Using Horovod simplifies the setup by not requiring additional scripts to setup the environment. Adapted for Horovod the native code translates to the following:

import horovod.keras as hvd

# Horovod setup
hvd.init()

# Pin GPU to be used to process local rank (one GPU per process)
gpus = tf.config.experimental.list_physical_devices('GPU')
if gpus:
    tf.config.experimental.set_visible_devices(gpus[hvd.local_rank()], 'GPU')

 model = tf.keras.Sequential([
     tf.keras.layers.InputLayer(input_shape=(28, 28)),
     tf.keras.layers.Reshape(target_shape=(28, 28, 1)),
     tf.keras.layers.Conv2D(32, 3, activation='relu'),
     tf.keras.layers.Flatten(),
     tf.keras.layers.Dense(128, activation='relu'),
     tf.keras.layers.Dense(10)
 ])
 # Horovod: adjust learning rate based on number of GPUs.
 opt = tf.keras.optimizers.Adadelta(0.015 * hvd.size())
 # Horovod: add Horovod Distributed Optimizer.
 opt = hvd.DistributedOptimizer(opt)
 model.compile(
     loss=tf.keras.losses.SparseCategoricalCrossentropy(from_logits=True),
     optimizer=opt,
     metrics=['accuracy'])

callbacks = [hvd.callbacks.BroadcastGlobalVariablesCallback(0),]

dataset = ... # Load dataset
model.fit(dataset, callbacks=callbacks, epochs=30, steps_per_epoch=70)

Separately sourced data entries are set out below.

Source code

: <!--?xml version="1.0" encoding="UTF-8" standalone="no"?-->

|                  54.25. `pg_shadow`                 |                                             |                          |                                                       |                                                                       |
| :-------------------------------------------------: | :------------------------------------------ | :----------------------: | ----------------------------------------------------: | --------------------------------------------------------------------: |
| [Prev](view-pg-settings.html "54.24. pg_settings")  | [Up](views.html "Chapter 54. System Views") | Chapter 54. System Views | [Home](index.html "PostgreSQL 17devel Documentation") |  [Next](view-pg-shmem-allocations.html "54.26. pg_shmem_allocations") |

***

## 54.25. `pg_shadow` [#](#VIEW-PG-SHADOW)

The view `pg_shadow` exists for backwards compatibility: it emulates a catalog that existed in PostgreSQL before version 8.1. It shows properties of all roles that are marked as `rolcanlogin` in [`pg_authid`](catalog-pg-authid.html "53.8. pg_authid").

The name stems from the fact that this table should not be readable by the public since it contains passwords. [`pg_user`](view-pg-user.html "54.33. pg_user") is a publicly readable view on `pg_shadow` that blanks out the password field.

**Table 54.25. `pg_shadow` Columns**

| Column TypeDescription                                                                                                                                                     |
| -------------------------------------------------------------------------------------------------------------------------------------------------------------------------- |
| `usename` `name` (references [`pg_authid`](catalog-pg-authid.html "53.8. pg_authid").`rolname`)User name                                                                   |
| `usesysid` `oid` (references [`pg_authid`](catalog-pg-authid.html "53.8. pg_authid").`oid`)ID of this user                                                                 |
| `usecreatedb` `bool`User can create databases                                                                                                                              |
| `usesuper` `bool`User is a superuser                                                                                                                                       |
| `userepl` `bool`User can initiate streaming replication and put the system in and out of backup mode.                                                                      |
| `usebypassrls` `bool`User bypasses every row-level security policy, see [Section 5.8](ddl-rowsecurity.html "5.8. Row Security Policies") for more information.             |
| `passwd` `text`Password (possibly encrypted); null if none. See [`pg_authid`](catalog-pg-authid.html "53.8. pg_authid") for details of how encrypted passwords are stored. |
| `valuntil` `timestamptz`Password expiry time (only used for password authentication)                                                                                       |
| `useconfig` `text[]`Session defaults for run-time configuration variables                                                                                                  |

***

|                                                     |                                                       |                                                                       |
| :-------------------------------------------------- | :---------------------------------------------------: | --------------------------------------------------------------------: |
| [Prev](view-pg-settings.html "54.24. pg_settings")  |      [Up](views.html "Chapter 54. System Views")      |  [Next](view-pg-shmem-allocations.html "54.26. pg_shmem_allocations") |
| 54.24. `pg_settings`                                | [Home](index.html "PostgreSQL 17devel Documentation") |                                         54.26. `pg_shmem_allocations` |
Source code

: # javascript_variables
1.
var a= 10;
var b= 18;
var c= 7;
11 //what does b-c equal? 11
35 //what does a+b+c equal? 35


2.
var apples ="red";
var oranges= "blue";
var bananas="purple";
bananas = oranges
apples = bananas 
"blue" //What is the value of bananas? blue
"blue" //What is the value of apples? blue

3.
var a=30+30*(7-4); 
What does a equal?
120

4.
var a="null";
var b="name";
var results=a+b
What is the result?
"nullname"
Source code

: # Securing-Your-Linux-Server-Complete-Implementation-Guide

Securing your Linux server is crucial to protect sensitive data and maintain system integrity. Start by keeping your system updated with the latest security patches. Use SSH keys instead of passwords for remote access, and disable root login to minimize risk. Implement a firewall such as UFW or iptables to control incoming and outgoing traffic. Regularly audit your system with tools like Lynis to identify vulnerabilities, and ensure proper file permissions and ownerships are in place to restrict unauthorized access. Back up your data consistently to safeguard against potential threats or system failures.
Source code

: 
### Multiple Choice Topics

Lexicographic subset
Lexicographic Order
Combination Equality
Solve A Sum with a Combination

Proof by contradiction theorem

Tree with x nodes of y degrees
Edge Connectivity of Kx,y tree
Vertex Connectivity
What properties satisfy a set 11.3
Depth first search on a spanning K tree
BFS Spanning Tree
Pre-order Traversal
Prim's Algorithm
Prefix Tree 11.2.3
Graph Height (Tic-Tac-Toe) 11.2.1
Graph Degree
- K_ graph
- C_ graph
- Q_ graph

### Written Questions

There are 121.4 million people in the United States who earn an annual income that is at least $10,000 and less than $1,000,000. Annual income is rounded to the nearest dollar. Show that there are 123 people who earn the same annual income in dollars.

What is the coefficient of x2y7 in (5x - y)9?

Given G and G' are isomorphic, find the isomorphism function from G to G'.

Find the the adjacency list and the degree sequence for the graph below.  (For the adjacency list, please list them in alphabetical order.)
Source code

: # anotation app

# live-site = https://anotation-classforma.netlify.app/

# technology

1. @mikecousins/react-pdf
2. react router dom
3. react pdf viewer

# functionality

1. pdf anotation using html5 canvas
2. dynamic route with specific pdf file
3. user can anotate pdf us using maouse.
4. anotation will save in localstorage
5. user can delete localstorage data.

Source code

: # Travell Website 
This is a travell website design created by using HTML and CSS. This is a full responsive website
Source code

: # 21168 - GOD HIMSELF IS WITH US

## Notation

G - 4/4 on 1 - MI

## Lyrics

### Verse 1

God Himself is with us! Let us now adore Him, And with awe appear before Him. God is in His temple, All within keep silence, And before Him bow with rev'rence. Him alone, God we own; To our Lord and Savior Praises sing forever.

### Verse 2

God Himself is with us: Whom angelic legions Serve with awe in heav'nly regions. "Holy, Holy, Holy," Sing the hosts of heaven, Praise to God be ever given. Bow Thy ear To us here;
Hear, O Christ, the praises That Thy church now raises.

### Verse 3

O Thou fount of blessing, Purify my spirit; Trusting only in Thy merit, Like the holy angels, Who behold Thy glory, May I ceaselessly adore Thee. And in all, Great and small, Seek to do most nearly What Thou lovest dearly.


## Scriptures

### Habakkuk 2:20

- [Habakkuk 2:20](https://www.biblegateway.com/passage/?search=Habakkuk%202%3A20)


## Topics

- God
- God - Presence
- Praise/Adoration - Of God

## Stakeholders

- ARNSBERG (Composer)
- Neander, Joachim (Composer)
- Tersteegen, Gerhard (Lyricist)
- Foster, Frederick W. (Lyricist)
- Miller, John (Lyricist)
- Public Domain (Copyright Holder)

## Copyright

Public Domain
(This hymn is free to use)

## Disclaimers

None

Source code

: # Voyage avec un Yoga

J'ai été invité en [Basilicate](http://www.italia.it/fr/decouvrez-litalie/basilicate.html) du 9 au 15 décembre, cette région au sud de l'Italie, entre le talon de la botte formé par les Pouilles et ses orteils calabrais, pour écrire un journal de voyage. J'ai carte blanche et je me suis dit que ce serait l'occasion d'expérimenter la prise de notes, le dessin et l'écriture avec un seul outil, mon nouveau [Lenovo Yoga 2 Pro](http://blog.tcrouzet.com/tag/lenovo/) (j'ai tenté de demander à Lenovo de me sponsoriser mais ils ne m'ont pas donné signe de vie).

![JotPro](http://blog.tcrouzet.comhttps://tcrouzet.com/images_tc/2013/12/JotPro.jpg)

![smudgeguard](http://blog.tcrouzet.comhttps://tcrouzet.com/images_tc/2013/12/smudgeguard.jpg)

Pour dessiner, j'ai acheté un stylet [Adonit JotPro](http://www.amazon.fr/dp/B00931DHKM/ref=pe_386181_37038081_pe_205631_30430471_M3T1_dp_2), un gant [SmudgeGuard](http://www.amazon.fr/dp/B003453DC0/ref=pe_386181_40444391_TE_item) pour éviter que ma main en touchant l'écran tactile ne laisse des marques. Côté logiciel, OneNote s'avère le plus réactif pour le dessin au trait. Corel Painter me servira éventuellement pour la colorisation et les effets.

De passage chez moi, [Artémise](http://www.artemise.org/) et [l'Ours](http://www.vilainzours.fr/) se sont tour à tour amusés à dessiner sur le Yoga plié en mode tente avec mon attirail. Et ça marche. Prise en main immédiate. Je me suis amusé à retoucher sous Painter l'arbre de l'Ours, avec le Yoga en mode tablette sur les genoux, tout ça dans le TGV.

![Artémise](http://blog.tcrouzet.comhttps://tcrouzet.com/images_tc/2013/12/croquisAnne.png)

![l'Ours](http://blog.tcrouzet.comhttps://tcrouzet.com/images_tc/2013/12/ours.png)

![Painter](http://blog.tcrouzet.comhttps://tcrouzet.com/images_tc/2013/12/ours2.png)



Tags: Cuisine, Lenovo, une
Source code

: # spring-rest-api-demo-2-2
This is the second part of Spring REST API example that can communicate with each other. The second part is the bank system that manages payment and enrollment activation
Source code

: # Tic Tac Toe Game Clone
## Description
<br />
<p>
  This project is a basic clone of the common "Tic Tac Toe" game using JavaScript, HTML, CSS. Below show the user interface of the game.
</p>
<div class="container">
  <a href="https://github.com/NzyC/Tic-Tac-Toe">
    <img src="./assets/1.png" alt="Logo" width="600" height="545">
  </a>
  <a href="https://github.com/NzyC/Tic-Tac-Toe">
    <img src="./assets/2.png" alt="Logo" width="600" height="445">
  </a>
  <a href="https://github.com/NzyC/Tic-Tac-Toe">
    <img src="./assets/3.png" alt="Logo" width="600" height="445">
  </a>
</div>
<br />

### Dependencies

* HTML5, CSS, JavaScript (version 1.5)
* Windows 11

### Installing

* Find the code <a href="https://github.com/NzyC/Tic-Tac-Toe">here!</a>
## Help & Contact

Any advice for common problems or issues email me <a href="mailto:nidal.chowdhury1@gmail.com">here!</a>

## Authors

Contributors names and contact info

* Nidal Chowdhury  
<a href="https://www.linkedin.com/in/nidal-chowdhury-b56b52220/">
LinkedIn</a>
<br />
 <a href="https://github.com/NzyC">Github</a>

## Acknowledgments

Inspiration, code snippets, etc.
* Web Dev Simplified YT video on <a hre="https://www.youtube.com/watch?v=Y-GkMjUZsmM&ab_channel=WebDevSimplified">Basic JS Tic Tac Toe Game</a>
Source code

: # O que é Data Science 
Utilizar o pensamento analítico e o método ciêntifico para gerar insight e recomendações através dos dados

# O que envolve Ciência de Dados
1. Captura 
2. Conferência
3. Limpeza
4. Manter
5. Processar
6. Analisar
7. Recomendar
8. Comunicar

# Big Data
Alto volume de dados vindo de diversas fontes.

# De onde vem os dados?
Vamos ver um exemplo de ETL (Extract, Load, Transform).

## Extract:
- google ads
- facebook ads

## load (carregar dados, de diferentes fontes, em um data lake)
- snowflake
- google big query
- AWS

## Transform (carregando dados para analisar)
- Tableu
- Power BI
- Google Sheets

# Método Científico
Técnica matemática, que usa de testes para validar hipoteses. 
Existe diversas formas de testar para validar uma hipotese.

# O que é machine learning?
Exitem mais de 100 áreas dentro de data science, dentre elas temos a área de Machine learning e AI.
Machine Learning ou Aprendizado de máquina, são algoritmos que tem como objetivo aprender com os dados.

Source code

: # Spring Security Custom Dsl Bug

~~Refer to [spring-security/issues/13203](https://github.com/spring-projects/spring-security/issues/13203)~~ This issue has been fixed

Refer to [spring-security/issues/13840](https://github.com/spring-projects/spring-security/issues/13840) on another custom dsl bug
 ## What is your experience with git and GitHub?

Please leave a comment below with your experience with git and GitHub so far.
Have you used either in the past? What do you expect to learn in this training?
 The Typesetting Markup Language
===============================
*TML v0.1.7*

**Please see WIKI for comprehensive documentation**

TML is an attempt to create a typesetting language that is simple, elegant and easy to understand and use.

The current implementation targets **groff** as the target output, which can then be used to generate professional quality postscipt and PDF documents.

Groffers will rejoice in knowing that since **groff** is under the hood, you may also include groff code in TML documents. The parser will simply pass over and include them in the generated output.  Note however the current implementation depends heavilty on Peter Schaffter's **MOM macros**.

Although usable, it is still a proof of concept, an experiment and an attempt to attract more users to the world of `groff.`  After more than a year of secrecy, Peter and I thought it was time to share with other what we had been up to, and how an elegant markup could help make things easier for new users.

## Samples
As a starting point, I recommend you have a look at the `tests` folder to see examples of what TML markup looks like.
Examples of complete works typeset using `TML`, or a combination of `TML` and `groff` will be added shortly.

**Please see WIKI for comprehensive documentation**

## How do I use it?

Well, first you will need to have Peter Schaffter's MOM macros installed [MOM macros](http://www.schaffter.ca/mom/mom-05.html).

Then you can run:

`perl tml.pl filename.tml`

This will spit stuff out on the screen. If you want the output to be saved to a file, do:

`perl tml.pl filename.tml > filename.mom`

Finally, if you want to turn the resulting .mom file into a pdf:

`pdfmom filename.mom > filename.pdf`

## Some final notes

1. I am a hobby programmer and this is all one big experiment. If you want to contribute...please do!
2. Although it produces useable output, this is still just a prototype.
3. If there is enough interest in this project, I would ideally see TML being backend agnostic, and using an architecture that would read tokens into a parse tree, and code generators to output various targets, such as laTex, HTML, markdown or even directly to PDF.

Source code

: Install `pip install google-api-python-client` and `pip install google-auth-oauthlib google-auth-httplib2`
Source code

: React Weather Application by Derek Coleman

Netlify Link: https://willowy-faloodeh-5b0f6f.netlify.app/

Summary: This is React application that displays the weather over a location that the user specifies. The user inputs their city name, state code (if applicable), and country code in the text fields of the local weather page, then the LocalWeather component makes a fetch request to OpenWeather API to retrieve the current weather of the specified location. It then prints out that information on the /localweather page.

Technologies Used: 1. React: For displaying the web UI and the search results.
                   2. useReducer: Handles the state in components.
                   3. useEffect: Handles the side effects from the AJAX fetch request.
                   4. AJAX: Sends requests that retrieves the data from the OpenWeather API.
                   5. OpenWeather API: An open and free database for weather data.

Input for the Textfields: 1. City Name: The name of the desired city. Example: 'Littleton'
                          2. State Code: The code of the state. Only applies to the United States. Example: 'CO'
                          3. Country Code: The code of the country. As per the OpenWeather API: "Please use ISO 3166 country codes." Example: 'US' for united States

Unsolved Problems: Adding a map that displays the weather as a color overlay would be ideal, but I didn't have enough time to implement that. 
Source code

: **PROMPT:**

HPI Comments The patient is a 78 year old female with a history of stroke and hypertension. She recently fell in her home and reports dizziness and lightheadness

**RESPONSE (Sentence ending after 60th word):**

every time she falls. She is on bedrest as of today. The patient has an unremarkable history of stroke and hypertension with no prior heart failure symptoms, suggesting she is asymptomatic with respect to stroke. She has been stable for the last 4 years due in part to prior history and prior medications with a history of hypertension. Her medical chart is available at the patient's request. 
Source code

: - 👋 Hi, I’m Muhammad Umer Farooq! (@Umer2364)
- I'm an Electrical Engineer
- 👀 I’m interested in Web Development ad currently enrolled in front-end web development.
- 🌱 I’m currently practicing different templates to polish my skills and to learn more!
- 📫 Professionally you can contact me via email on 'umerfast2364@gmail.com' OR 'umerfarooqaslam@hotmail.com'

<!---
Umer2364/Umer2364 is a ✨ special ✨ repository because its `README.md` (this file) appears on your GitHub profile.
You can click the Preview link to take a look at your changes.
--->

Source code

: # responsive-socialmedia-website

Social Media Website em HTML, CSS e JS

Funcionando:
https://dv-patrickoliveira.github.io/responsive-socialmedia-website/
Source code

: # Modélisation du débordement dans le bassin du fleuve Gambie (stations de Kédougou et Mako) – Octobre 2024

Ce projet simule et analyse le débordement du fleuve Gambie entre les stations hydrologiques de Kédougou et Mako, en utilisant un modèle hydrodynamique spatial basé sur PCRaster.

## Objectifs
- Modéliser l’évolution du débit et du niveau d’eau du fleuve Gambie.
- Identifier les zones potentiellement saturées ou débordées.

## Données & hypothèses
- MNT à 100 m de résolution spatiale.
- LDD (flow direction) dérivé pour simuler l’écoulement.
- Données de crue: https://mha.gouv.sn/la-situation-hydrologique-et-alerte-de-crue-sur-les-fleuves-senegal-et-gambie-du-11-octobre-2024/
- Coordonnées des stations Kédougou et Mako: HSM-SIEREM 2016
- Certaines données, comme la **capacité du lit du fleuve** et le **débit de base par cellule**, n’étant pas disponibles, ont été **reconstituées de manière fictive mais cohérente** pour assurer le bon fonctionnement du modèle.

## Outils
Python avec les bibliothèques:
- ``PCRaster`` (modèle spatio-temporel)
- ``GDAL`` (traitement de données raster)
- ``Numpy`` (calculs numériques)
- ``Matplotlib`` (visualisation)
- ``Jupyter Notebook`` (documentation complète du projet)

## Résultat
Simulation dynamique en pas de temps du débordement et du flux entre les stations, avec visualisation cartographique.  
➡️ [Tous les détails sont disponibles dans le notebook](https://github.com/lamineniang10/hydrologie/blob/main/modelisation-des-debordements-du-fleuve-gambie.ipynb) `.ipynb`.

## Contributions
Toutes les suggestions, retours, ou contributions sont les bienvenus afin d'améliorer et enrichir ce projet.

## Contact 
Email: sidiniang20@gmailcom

The script can then be called either by using the horovodrun command or by directly launching the processes through calls to srun, mpirun or similar.

Inference

Using a trained model for inference can be straightforward as loading a pre-trained model and feeding it with data samples. Also take a look at the [https://developer.nvidia.com/triton-inference-server Triton Inference Server] to use inference in production environments or improve inference throughput by pre-compiling a model through TensorRT

Distributed inference is much simpler than distributed training as there is no communication involved between the different instances. Inference can be scaled to an arbitrary amount of GPUs by simply starting single GPU inference processes on different parts of an inference dataset, but requires a large enough number of samples to scale efficiently.